Friday, February 23, 2007

HAH!

I am vindicated!

The Clovis peoples were not the first to inhabit North America and that 13K years ago figure is bullshit. Which I've said since I first heard that 'ice corridor' migration theory in eighth grade.

HAH.

Article here.

I'm going to gloat now. For quite some time. (For those of you not up on your N American history - and if you don't live here, who can blame you?- the standard theory on the colonization for N America is that people came from Asia to Alaska on foot across a land bridge in the Bearing Strait that existed during the low sea levels of the last ice age. Then they walked through an 'ice corridor' in the glacier that covered Canada - an ice corridor there's NEVER been any evidence for and goes against everything I ever learned in geology - and then slooowly settled N and S America, starting 13K years ago. Bullshit. Utter bullshit. They used boats and came along the coasts from Asia much earlier, and I will bet big bucks that there were other waves of colonization from other places, including Europe, Polynesia, and Africa. The Polynesian has been proven by DNA and the European by linguistics.)



In reply to the baby/germ relationship, what happens is, the Baby picks things up because she doesn't have much of an immune system yet. Then she brings them home and coughs snot in my face. I don't care WHAT scientists say, fighting off the occasional germ at the grocery store is far different than having ten billion of them coughed into my eyes. So then I get sick.

And I keep forgetting to mention, I KILLED THE FUCKING ROACH! The little bastard that lived under the toaster? He's dead now. I got up at three AM the other night for a drink, and who was at the sink ahead of me but Mr. Roach, sipping away. I reached under the sink for something toxic, came up with Drano, and poured it over him. Instant dead roach. It worked so well I wish I could do it on carpeting.

6 comments:

Anonymous said...

Dude, I'm with ya on the gloating, both about ancient peoples and killing roaches. How strange the two go together so nicely.

Hugs on being sick, and the baby as well. It just sucks.

YAY on that lovely laceweight!!!

TrishJ

Bells said...

you know what, as romantic as the ice corridor notion sounds, the boat theory sounds more believable. The rest of the world was inhabited over time that way, wasn't it (as far as I know), so why wouldn't north America have been inhabited that way, too?

yay for the dead roach. A dead roach is a good roach.

Not so yay for the germs.

Lola Lee Beno said...

Yeah . . . how else could one explain the Olmecs? The stone heads are very African-looking - who's to say Africans didn't get in boats and sail to that region?

Louiz said...

Horizon (I think) had a special some time ago that they reshow on UKTV History every so often showing that the spear points (name of which I cannot remember) were identical to ones made in France, and they did show a fairly plausible method of transport (combination of boat and walking along the sea coast/ice coast). Very interesting it was too. Next time they repeat it I'll pay more attention and post the details!

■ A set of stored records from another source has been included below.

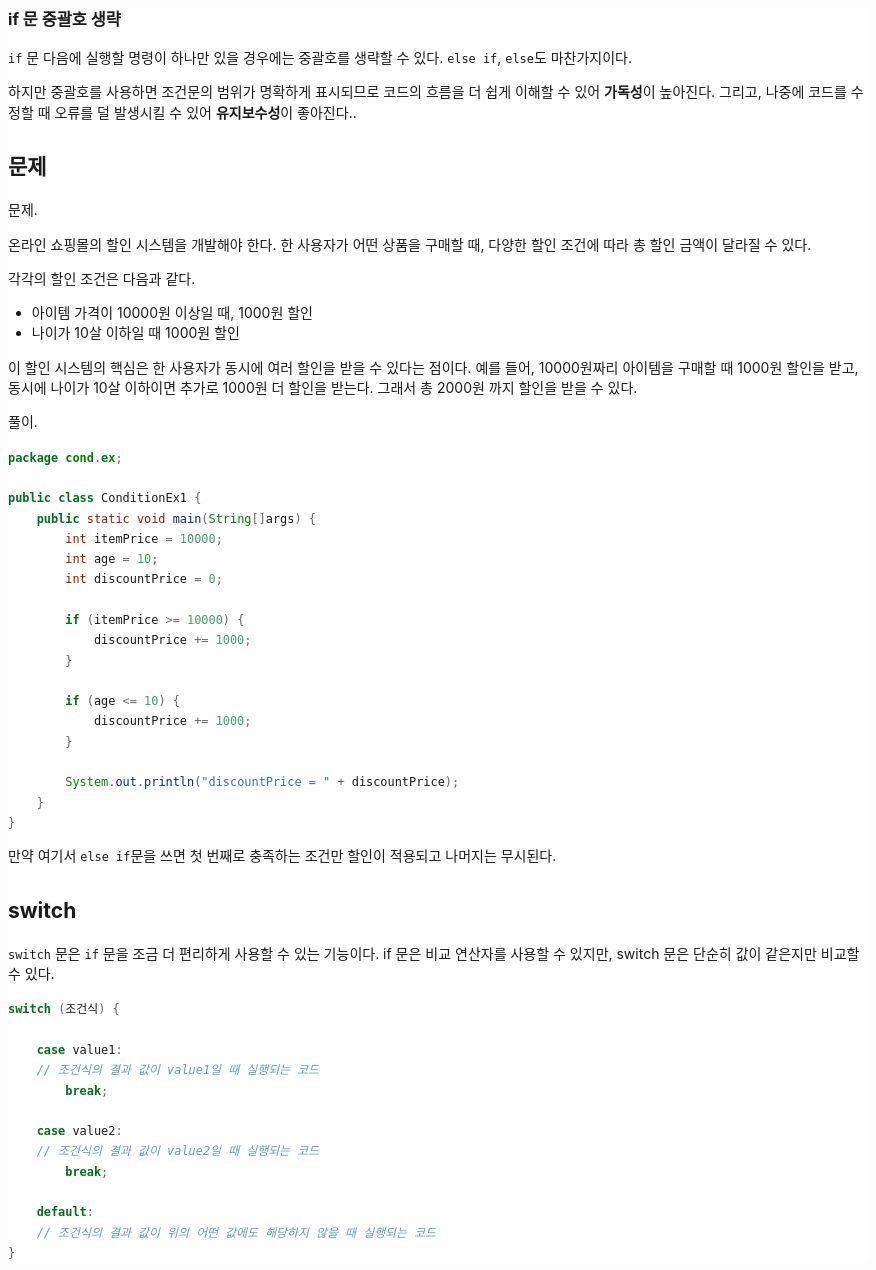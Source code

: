 ### if 문 중괄호 생략

`if` 문 다음에 실행할 명령이 하나만 있을 경우에는 중괄호를 생략할 수 있다. `else if`, `else`도 마찬가지이다.

하지만 중괄호를 사용하면 조건문의 범위가 명확하게 표시되므로 코드의 흐름을 더 쉽게 이해할 수 있어 **가독성**이 높아진다. 그리고, 나중에 코드를 수정할 때 오류를 덜 발생시킬 수 있어 **유지보수성**이 좋아진다..

## 문제

문제.

온라인 쇼핑몰의 할인 시스템을 개발해야 한다. 한 사용자가 어떤 상품을 구매할 때, 다양한 할인 조건에 따라 총 할인 금액이 달라질 수 있다.

각각의 할인 조건은 다음과 같다.

- 아이템 가격이 10000원 이상일 때, 1000원 할인
- 나이가 10살 이하일 때 1000원 할인

이 할인 시스템의 핵심은 한 사용자가 동시에 여러 할인을 받을 수 있다는 점이다.
예를 들어, 10000원짜리 아이템을 구매할 때 1000원 할인을 받고, 동시에 나이가 10살 이하이면 추가로 1000원 더 할인을 받는다. 그래서 총 2000원 까지 할인을 받을 수 있다.

풀이.

```java
package cond.ex;

public class ConditionEx1 {
    public static void main(String[]args) {
        int itemPrice = 10000;
        int age = 10;
        int discountPrice = 0;

        if (itemPrice >= 10000) {
            discountPrice += 1000;
        }

        if (age <= 10) {
            discountPrice += 1000;
        }

        System.out.println("discountPrice = " + discountPrice);
    }
}
```

만약 여기서 `else if`문을 쓰면 첫 번째로 충족하는 조건만 할인이 적용되고 나머지는 무시된다.

## switch

`switch` 문은 `if` 문을 조금 더 편리하게 사용할 수 있는 기능이다. if 문은 비교 연산자를 사용할 수 있지만, switch 문은 단순히 값이 같은지만 비교할 수 있다.

```java
switch (조건식) {

	case value1:
	// 조건식의 결과 값이 value1일 때 실행되는 코드
		break;

	case value2:
	// 조건식의 결과 값이 value2일 때 실행되는 코드
		break;

	default:
	// 조건식의 결과 값이 위의 어떤 값에도 해당하지 않을 때 실행되는 코드
}
```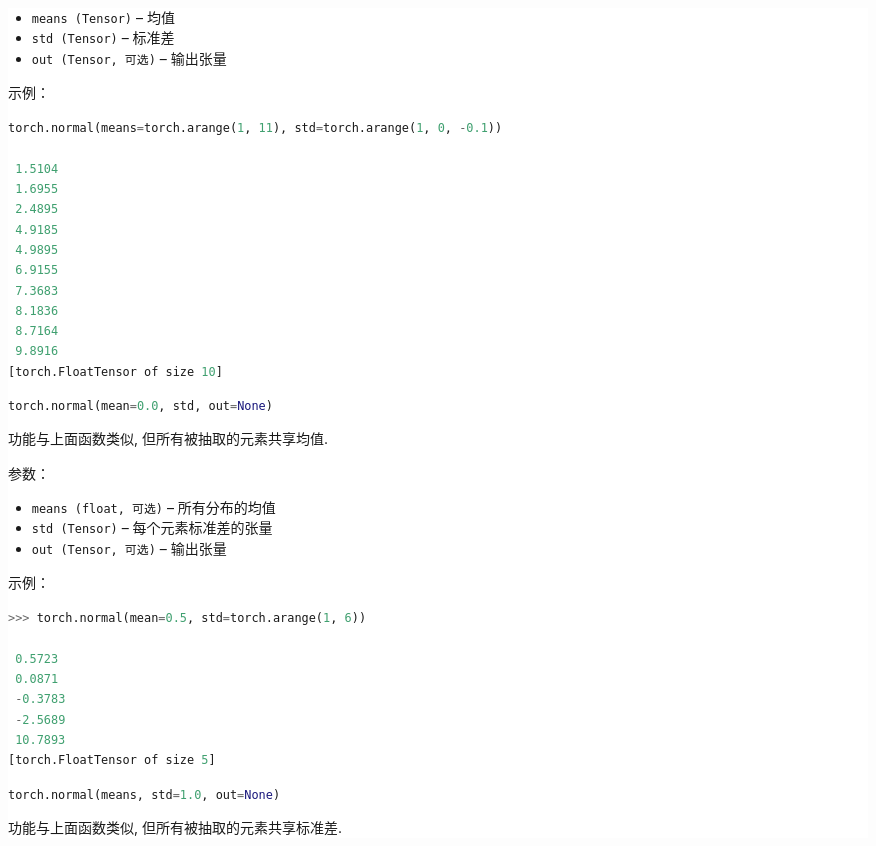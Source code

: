 *   `means (Tensor)` – 均值
*   `std (Tensor)` – 标准差
*   `out (Tensor, 可选)` – 输出张量



示例：

```py
torch.normal(means=torch.arange(1, 11), std=torch.arange(1, 0, -0.1))

 1.5104
 1.6955
 2.4895
 4.9185
 4.9895
 6.9155
 7.3683
 8.1836
 8.7164
 9.8916
[torch.FloatTensor of size 10]

```

```py
torch.normal(mean=0.0, std, out=None)
```

功能与上面函数类似, 但所有被抽取的元素共享均值.

参数：

*   `means (float, 可选)` – 所有分布的均值
*   `std (Tensor)` – 每个元素标准差的张量
*   `out (Tensor, 可选)` – 输出张量



示例：

```py
>>> torch.normal(mean=0.5, std=torch.arange(1, 6))

 0.5723
 0.0871
 -0.3783
 -2.5689
 10.7893
[torch.FloatTensor of size 5]

```

```py
torch.normal(means, std=1.0, out=None)
```

功能与上面函数类似, 但所有被抽取的元素共享标准差.
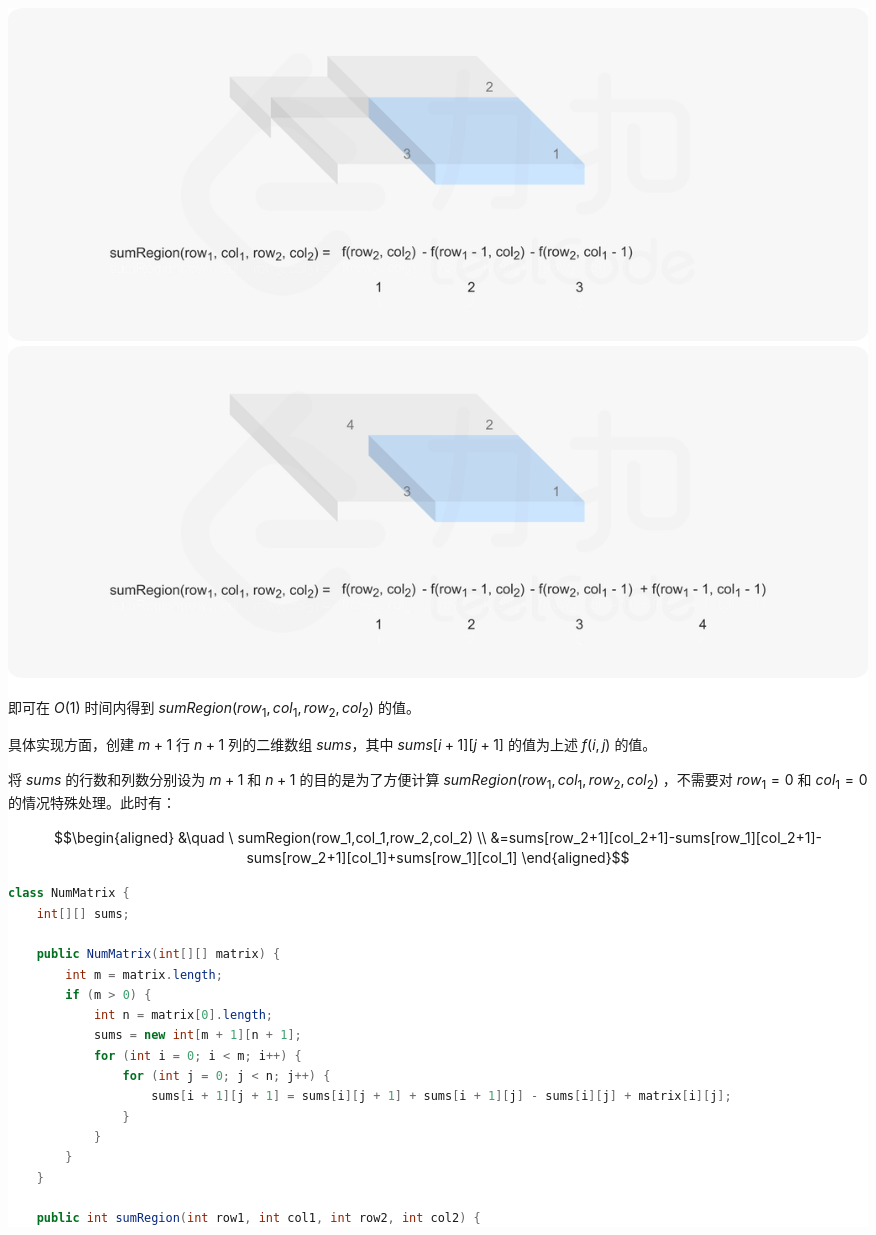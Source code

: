 ![](./assets/img/Solution0304_off_2_04.png)
![](./assets/img/Solution0304_off_2_05.png)

即可在 $O(1)$ 时间内得到 $sumRegion(row_1,col_1,row_2,col_2)$ 的值。

具体实现方面，创建 $m+1$ 行 $n+1$ 列的二维数组 $sums$，其中 $sums[i+1][j+1]$ 的值为上述 $f(i,j)$ 的值。

将 $sums$ 的行数和列数分别设为 $m+1$ 和 $n+1$ 的目的是为了方便计算 $sumRegion(row_1,col_1,row_2,col_2)$ ，不需要对 $row_1=0$ 和 $col_1=0$ 的情况特殊处理。此时有：

$$\begin{aligned} &\quad \ sumRegion(row_1,col_1,row_2,col_2) \\ &=sums[row_2+1][col_2+1]-sums[row_1][col_2+1]-sums[row_2+1][col_1]+sums[row_1][col_1] \end{aligned}$$

```java
class NumMatrix {
    int[][] sums;

    public NumMatrix(int[][] matrix) {
        int m = matrix.length;
        if (m > 0) {
            int n = matrix[0].length;
            sums = new int[m + 1][n + 1];
            for (int i = 0; i < m; i++) {
                for (int j = 0; j < n; j++) {
                    sums[i + 1][j + 1] = sums[i][j + 1] + sums[i + 1][j] - sums[i][j] + matrix[i][j];
                }
            }
        }
    }
    
    public int sumRegion(int row1, int col1, int row2, int col2) {
```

Try garlic supplements for the colds - It doesn't wipe them out entirely but it does help get over them faster.

Nina said...

Did you happen to catch the PBS Nova program about the Clovis this week? I only caught parts of it, so didn't get to see when it was made--whether it was an older program. I thought that's where you saw this. Now I have to do research, ugh!

Isn't the real question, how does the Clovis point relate to the development of the knitting needle, and whether its development would it be related to the recent discovery of "lace point" knitting needles?

historicstitcher said...

I'm totally with you on the boat theory. I studied geology and anthropology at the same time in college, and it has baffled me since why they were clinging to an ice corridor theory when all the Polynesian islands (etc.) were colonized by boat without any land to skirt along!